Eine Freundin hätte zum Beispiel gerne längeren Sex mit ihrem Partner. Der schafft das dank Wochenendbeziehung leider selten und sie kommt nie zum Orgasmus. Sollte man ihrem Freund wirklich wünschen, dass sie ihn auf sein Zuschnellkommen anspricht? Der arme Kerl wird schon checken, dass seine Freundin das so toll nicht finden kann.
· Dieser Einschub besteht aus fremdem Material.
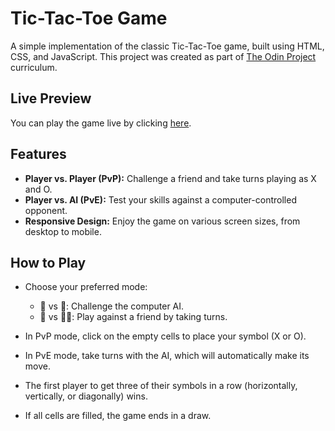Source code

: # Tic-Tac-Toe Game

A simple implementation of the classic Tic-Tac-Toe game, built using HTML, CSS, and JavaScript. This project was created as part of [The Odin Project](https://www.theodinproject.com/) curriculum.

## Live Preview

You can play the game live by clicking [here](https://brunoladiv.github.io/TheOdinProject/9-tic-tac-toe/).

## Features

- **Player vs. Player (PvP):** Challenge a friend and take turns playing as X and O.
- **Player vs. AI (PvE):** Test your skills against a computer-controlled opponent.
- **Responsive Design:** Enjoy the game on various screen sizes, from desktop to mobile.

## How to Play

- Choose your preferred mode:
  - 🧑 vs 🤖: Challenge the computer AI.
  - 🧑 vs 🧑‍🦳: Play against a friend by taking turns.

- In PvP mode, click on the empty cells to place your symbol (X or O).

- In PvE mode, take turns with the AI, which will automatically make its move.

- The first player to get three of their symbols in a row (horizontally, vertically, or diagonally) wins.

- If all cells are filled, the game ends in a draw.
Ein ganz anderes Problem ist natürlich, was du mit deiner Internet-Recherche rausgefunden hast: Viele von uns wissen gar nicht so genau, was ihnen gut gefallen könnte. Das macht die ganze „Sagen, was wir wollen“-Geschichte deutlich komplizierter und wenn man so will: hoch-ironisch. Wir Frauen haben da unten selbst eine Menge zu erforschen, das lange tabuisiert wurde, müssen erst einmal herausfinden, wie man es richtig macht. Und das kann dauern! Deshalb bitten wir natürlich auch da unsere Freundinnen um Rat. Die haben ähnliche Erfahrungen mit sich und können uns das Gefühl geben, dass das alles ganz normal ist, was wir da mit oder ohne Partner veranstalten – oder eben sagen, was geholfen hat, als der Orgasmus einfach nicht kommen wollte. Ein heterosexueller Mann ist da nie dabei. Er hat keinen Zugang zu unserem Problem, dafür aber eine viel offensichtlichere biologische Verfassung. Denkt mal daran, wie versteckt unser Kitzler liegt und wie leicht man einen Penis findet. Logisch, bei eurer Ausstattung ist es schwer nachvollziehen, dass wir unsere empfindlichen Punkte suchen und später all dieses Zeug unter uns klären. Männer kommen fast zwangsläufig zum Orgasmus. Und eure Strategien, ihn zu erreichen, ähneln sich doch – gebt es zu – schon sehr.
Außerdem, liebe Jungs, möchte ich darauf hinweisen, dass ihr das mit dem „Sagen, was ihr wirklich wollt“ auch nicht in Perfektion beherrscht. Ich habe nämlich auch versucht, mich schlau zu machen. Wenn man allerdings nach Antworten googelt, warum Frauen Männern nicht sagen, was sie im Bett wollen, findet man vor allem eines: Beschwerden von Frauen, die nicht wissen, was ihre Männer wollen. Deshalb möchte ich euch hier zum Ende einfach den Tipp einer guten Freundin da lassen: „Wer möchte, dass wir ihm sagen, was wir wirklich wollen, soll uns erst mal sagen, was er wirklich will. Vielleicht würden wir uns dann viel mehr trauen.“
Eure Mädchen
Die Autoren dieser Jungsfrage möchten anonym bleiben. Muss ja nicht jeder Details über ihre sexuelle Performance kennen.